* [What needs to be done]:
Pictures don't belong in the copy; print all the records exactly.

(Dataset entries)
++++++
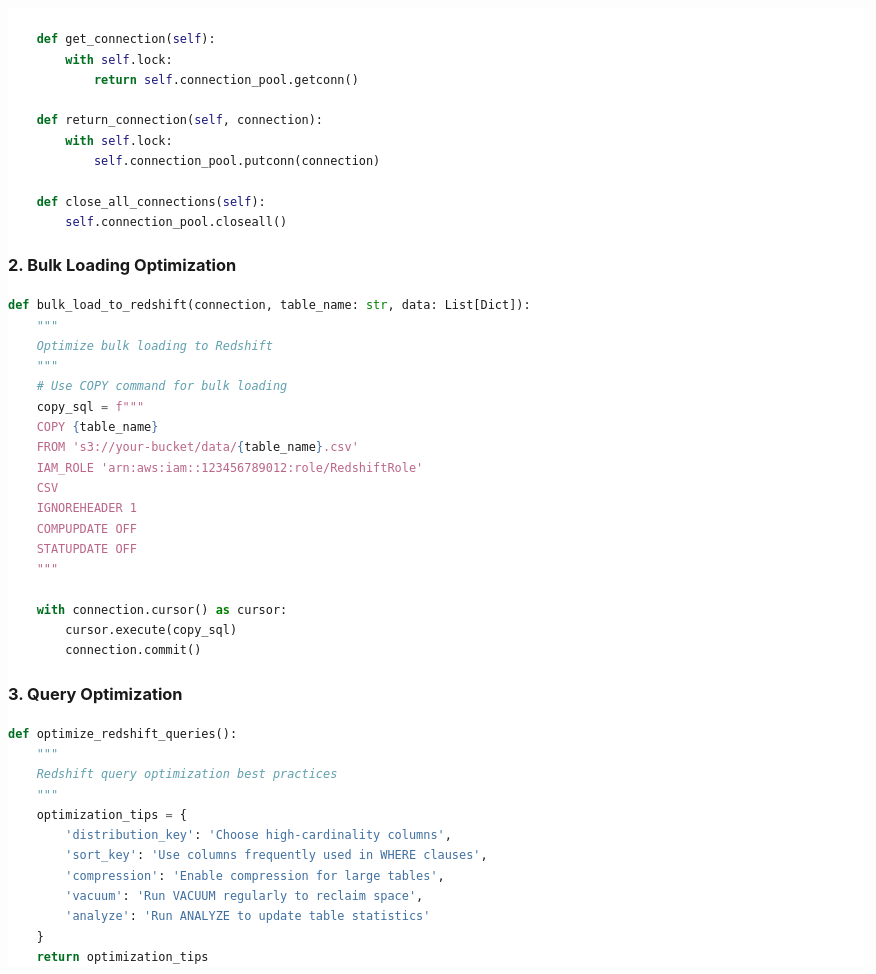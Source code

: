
 ```python
    
    def get_connection(self):
        with self.lock:
            return self.connection_pool.getconn()
    
    def return_connection(self, connection):
        with self.lock:
            self.connection_pool.putconn(connection)
    
    def close_all_connections(self):
        self.connection_pool.closeall()
```

### 2. Bulk Loading Optimization
```python
def bulk_load_to_redshift(connection, table_name: str, data: List[Dict]):
    """
    Optimize bulk loading to Redshift
    """
    # Use COPY command for bulk loading
    copy_sql = f"""
    COPY {table_name}
    FROM 's3://your-bucket/data/{table_name}.csv'
    IAM_ROLE 'arn:aws:iam::123456789012:role/RedshiftRole'
    CSV
    IGNOREHEADER 1
    COMPUPDATE OFF
    STATUPDATE OFF
    """
    
    with connection.cursor() as cursor:
        cursor.execute(copy_sql)
        connection.commit()
```

### 3. Query Optimization
```python
def optimize_redshift_queries():
    """
    Redshift query optimization best practices
    """
    optimization_tips = {
        'distribution_key': 'Choose high-cardinality columns',
        'sort_key': 'Use columns frequently used in WHERE clauses',
        'compression': 'Enable compression for large tables',
        'vacuum': 'Run VACUUM regularly to reclaim space',
        'analyze': 'Run ANALYZE to update table statistics'
    }
    return optimization_tips
```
++++++
* [Solution to this problem]:
Source code

:
 ```python
    
    def get_connection(self):
        with self.lock:
            return self.connection_pool.getconn()
    
    def return_connection(self, connection):
        with self.lock:
            self.connection_pool.putconn(connection)
    
    def close_all_connections(self):
        self.connection_pool.closeall()
```

### 2. Bulk Loading Optimization
```python
def bulk_load_to_redshift(connection, table_name: str, data: List[Dict]):
    """
    Optimize bulk loading to Redshift
    """
    # Use COPY command for bulk loading
    copy_sql = f"""
    COPY {table_name}
    FROM 's3://your-bucket/data/{table_name}.csv'
    IAM_ROLE 'arn:aws:iam::123456789012:role/RedshiftRole'
    CSV
    IGNOREHEADER 1
    COMPUPDATE OFF
    STATUPDATE OFF
    """
    
    with connection.cursor() as cursor:
        cursor.execute(copy_sql)
        connection.commit()
```

### 3. Query Optimization
```python
def optimize_redshift_queries():
    """
    Redshift query optimization best practices
    """
    optimization_tips = {
        'distribution_key': 'Choose high-cardinality columns',
        'sort_key': 'Use columns frequently used in WHERE clauses',
        'compression': 'Enable compression for large tables',
        'vacuum': 'Run VACUUM regularly to reclaim space',
        'analyze': 'Run ANALYZE to update table statistics'
    }
    return optimization_tips
```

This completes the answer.